• [Aim of the exercise]
From the listing below, output only the lines starting at the line that has "1. run the build.hxml" and ending at the line that has "haxelib dev mlib", exactly as they appear, ends included.
--- Input material Enclosed Below ---
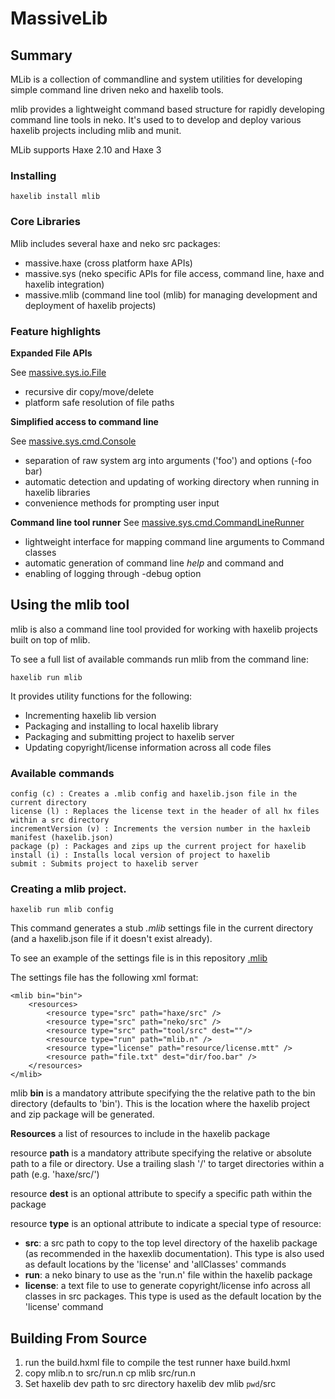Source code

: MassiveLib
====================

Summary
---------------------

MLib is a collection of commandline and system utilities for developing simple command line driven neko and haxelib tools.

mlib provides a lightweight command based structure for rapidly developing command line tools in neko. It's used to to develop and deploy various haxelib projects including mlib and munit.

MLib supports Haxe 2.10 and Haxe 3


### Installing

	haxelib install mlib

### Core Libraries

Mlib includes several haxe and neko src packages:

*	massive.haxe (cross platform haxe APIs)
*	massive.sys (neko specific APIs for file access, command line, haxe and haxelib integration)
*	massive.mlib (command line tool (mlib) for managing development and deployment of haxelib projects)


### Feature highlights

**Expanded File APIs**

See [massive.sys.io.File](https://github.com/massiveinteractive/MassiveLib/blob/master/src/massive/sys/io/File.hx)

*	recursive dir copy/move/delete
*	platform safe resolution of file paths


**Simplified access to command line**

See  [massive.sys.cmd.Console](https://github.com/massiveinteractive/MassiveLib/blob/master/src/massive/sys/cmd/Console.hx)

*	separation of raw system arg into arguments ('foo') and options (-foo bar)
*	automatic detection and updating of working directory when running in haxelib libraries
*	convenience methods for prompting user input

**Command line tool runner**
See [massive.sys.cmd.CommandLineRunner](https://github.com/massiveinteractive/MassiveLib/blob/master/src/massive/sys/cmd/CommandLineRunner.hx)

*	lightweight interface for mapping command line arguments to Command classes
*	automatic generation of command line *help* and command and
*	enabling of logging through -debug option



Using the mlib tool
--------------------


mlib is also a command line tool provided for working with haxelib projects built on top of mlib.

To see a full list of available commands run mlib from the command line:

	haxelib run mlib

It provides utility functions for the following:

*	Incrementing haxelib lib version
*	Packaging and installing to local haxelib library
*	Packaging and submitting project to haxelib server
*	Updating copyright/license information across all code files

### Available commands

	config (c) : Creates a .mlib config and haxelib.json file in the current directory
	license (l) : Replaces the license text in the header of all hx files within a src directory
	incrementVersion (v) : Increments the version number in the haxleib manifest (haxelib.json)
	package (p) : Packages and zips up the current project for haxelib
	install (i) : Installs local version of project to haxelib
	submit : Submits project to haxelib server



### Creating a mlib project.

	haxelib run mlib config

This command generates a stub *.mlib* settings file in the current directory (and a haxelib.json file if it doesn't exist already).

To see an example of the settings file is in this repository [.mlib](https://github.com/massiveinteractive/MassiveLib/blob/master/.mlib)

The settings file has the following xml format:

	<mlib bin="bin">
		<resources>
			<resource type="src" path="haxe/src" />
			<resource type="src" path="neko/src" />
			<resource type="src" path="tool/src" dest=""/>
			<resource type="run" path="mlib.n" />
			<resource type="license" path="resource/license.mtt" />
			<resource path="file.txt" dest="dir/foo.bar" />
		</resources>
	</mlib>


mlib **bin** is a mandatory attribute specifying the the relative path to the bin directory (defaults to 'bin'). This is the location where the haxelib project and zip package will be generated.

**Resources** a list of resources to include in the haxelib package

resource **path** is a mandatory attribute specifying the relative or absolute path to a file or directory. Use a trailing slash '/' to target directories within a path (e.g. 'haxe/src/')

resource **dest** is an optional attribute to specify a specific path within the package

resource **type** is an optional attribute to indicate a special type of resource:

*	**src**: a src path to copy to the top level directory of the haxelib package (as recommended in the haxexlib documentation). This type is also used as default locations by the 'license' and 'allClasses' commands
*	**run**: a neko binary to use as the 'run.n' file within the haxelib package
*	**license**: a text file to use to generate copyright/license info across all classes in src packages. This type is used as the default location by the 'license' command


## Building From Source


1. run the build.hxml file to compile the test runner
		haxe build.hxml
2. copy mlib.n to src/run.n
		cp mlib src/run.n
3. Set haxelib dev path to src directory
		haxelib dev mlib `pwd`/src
--- End of Enclosed Input material ---
--- Input material Enclosed Below ---
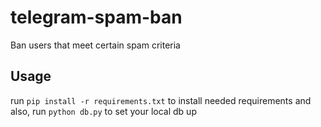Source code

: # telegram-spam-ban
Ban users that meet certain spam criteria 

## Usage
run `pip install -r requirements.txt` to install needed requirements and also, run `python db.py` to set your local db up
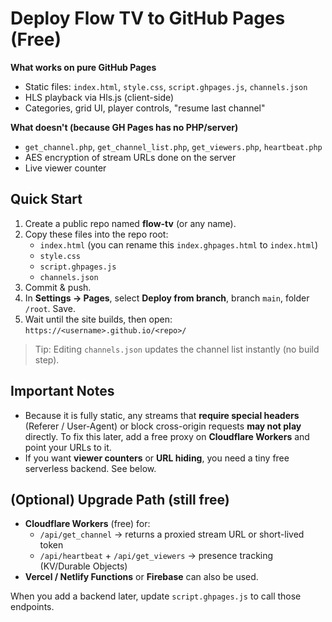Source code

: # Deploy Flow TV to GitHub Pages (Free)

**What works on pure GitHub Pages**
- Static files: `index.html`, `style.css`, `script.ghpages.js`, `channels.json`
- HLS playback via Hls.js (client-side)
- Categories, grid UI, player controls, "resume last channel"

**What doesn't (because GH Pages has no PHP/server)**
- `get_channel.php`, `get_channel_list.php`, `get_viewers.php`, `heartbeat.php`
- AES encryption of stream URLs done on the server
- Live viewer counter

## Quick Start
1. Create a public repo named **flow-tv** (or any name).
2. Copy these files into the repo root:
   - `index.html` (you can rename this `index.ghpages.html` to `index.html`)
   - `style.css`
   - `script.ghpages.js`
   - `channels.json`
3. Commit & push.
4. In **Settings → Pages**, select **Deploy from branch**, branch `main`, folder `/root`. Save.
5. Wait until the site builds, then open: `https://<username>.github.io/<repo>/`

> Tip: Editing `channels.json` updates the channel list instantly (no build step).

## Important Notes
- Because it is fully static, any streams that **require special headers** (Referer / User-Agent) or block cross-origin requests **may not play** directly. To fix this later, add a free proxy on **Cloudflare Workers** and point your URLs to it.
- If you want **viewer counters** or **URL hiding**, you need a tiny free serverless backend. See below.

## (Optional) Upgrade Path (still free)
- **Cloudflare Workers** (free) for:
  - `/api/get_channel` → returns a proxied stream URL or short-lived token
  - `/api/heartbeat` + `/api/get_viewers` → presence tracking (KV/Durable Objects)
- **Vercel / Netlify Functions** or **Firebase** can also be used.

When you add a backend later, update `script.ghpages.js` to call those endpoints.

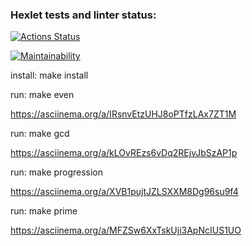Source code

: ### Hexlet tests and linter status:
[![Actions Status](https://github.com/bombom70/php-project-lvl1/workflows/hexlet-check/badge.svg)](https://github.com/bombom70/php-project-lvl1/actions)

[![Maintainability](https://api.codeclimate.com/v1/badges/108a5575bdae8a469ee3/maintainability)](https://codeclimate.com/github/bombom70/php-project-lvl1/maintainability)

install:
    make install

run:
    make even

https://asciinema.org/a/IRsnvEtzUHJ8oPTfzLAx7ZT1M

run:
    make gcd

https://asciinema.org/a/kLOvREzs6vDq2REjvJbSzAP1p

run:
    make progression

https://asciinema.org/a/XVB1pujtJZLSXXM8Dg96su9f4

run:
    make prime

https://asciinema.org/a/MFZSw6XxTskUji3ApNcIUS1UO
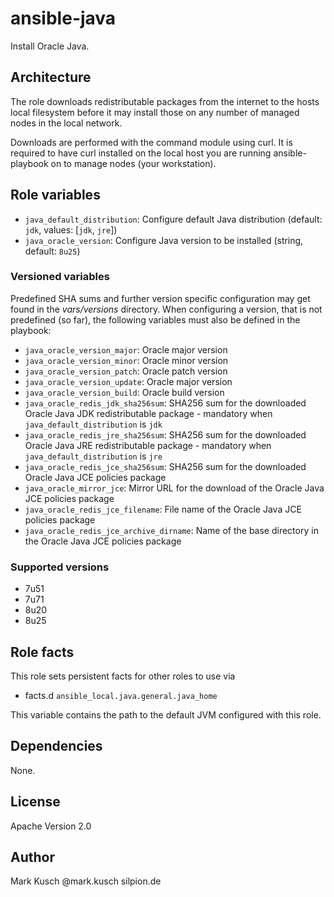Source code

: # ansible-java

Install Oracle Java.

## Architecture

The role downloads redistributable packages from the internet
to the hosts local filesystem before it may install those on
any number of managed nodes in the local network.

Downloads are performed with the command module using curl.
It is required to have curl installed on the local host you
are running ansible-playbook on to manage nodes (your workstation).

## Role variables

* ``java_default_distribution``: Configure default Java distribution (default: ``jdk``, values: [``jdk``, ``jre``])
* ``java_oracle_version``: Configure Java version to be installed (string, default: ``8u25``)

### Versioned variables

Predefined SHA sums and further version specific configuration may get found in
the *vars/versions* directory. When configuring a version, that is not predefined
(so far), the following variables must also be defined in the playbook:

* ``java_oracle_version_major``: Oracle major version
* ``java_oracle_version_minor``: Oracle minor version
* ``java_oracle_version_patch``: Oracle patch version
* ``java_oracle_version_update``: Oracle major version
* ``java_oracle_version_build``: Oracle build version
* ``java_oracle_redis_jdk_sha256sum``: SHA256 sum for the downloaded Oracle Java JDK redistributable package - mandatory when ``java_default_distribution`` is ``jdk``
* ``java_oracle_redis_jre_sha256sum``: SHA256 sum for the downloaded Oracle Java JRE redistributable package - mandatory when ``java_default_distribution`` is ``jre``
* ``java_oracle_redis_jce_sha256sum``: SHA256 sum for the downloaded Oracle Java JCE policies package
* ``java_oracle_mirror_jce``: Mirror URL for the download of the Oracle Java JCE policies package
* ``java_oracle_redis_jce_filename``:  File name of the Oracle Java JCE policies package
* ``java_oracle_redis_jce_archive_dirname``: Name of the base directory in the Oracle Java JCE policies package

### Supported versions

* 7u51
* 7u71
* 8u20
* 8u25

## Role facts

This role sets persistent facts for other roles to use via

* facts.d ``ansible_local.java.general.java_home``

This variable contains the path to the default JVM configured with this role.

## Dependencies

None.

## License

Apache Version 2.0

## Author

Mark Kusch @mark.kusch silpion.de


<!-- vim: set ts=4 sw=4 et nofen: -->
--- End of Enclosed Input material ---
--- Input material Enclosed Below ---
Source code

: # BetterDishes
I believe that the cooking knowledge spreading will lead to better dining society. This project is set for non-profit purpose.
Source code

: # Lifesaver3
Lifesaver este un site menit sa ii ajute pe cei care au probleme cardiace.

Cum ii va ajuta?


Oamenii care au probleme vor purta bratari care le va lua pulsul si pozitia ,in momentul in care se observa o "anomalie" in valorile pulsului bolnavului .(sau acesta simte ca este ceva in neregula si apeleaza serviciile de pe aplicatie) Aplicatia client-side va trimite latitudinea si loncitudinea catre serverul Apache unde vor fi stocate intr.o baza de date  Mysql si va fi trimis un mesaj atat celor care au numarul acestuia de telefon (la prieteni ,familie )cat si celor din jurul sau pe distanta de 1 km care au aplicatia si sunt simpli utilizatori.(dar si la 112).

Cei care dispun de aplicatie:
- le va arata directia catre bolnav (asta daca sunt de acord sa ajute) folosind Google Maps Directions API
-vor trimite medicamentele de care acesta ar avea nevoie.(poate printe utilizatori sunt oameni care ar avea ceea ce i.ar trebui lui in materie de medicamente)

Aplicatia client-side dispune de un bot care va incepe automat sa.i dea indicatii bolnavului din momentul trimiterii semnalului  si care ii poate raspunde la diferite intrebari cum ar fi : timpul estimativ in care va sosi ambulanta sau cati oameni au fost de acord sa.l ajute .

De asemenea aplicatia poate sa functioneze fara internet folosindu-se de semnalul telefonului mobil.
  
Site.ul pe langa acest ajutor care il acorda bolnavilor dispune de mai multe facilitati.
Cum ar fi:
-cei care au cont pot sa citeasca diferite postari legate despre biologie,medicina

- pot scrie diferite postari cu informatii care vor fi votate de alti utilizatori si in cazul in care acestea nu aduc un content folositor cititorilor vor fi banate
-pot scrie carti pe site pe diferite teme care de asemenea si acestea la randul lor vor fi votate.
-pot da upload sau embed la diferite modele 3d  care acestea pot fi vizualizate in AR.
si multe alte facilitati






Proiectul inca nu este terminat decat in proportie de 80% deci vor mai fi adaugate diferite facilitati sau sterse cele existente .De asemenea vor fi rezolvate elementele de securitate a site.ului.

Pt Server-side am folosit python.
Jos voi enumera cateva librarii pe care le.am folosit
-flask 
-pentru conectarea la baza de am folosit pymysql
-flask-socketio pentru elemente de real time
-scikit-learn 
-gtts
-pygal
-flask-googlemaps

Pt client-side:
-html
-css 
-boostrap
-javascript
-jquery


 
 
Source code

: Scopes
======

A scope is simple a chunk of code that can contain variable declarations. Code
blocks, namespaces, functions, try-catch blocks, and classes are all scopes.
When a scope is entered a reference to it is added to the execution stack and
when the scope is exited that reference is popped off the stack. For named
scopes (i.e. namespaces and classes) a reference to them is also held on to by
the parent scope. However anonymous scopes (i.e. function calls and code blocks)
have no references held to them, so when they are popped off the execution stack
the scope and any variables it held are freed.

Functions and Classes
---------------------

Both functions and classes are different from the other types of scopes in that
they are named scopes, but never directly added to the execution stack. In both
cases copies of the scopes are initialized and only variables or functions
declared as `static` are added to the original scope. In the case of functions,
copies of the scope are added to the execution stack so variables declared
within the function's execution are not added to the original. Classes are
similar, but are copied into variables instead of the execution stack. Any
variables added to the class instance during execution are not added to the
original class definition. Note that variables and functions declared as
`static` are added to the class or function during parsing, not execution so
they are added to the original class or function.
--- End of Enclosed Input material ---
• [Exercise result]
1. run the build.hxml file to compile the test runner
		haxe build.hxml
2. copy mlib.n to src/run.n
		cp mlib src/run.n
3. Set haxelib dev path to src directory
		haxelib dev mlib `pwd`/src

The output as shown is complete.